→ **Problem requirements**:
Could you retype every record below exactly as it appears?

[Stored records]
□ □ □ □ □ □ □
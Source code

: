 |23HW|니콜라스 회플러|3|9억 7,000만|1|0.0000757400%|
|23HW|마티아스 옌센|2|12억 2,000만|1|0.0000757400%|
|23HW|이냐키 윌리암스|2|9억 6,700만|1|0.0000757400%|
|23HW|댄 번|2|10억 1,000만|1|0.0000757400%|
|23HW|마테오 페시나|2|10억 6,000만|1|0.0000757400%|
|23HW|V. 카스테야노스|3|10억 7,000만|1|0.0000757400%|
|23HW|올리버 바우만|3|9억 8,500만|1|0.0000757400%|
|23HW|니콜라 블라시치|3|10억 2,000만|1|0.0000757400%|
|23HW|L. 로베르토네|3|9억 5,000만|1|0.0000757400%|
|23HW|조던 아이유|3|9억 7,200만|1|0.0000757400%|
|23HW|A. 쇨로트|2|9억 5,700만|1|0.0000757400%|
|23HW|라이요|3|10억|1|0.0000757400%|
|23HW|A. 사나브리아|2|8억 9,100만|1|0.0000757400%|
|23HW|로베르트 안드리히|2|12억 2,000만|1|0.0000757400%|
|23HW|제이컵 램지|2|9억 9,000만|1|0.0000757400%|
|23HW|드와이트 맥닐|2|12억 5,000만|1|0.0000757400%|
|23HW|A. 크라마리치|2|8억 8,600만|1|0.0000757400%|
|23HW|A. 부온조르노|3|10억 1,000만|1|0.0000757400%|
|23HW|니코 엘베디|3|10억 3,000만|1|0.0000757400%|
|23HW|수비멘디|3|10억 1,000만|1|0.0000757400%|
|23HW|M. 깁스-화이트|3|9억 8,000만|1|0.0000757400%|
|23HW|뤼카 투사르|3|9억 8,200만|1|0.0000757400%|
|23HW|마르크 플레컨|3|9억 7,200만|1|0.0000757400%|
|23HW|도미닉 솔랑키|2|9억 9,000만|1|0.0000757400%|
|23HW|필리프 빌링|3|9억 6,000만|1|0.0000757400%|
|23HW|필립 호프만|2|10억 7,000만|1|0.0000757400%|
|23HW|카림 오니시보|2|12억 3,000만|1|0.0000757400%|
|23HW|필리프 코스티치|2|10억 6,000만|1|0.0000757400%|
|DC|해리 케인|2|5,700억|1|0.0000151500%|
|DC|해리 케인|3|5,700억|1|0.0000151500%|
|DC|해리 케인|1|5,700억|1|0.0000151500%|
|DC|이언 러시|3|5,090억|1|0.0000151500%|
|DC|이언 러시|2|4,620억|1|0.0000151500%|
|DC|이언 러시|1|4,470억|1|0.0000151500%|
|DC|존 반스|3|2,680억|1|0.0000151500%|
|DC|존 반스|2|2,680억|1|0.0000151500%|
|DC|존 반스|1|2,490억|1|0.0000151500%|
□ □ □ □ □ □ □
→ **Exercise response**:
Source code

: |23HW|니콜라스 회플러|3|9억 7,000만|1|0.0000757400%|
|23HW|마티아스 옌센|2|12억 2,000만|1|0.0000757400%|
|23HW|이냐키 윌리암스|2|9억 6,700만|1|0.0000757400%|
|23HW|댄 번|2|10억 1,000만|1|0.0000757400%|
|23HW|마테오 페시나|2|10억 6,000만|1|0.0000757400%|
|23HW|V. 카스테야노스|3|10억 7,000만|1|0.0000757400%|
|23HW|올리버 바우만|3|9억 8,500만|1|0.0000757400%|
|23HW|니콜라 블라시치|3|10억 2,000만|1|0.0000757400%|
|23HW|L. 로베르토네|3|9억 5,000만|1|0.0000757400%|
|23HW|조던 아이유|3|9억 7,200만|1|0.0000757400%|
|23HW|A. 쇨로트|2|9억 5,700만|1|0.0000757400%|
|23HW|라이요|3|10억|1|0.0000757400%|
|23HW|A. 사나브리아|2|8억 9,100만|1|0.0000757400%|
|23HW|로베르트 안드리히|2|12억 2,000만|1|0.0000757400%|
|23HW|제이컵 램지|2|9억 9,000만|1|0.0000757400%|
|23HW|드와이트 맥닐|2|12억 5,000만|1|0.0000757400%|
|23HW|A. 크라마리치|2|8억 8,600만|1|0.0000757400%|
|23HW|A. 부온조르노|3|10억 1,000만|1|0.0000757400%|
|23HW|니코 엘베디|3|10억 3,000만|1|0.0000757400%|
|23HW|수비멘디|3|10억 1,000만|1|0.0000757400%|
|23HW|M. 깁스-화이트|3|9억 8,000만|1|0.0000757400%|
|23HW|뤼카 투사르|3|9억 8,200만|1|0.0000757400%|
|23HW|마르크 플레컨|3|9억 7,200만|1|0.0000757400%|
|23HW|도미닉 솔랑키|2|9억 9,000만|1|0.0000757400%|
|23HW|필리프 빌링|3|9억 6,000만|1|0.0000757400%|
|23HW|필립 호프만|2|10억 7,000만|1|0.0000757400%|
|23HW|카림 오니시보|2|12억 3,000만|1|0.0000757400%|
|23HW|필리프 코스티치|2|10억 6,000만|1|0.0000757400%|
|DC|해리 케인|2|5,700억|1|0.0000151500%|
|DC|해리 케인|3|5,700억|1|0.0000151500%|
|DC|해리 케인|1|5,700억|1|0.0000151500%|
|DC|이언 러시|3|5,090억|1|0.0000151500%|
|DC|이언 러시|2|4,620억|1|0.0000151500%|
|DC|이언 러시|1|4,470억|1|0.0000151500%|
|DC|존 반스|3|2,680억|1|0.0000151500%|
|DC|존 반스|2|2,680억|1|0.0000151500%|
|DC|존 반스|1|2,490억|1|0.0000151500%|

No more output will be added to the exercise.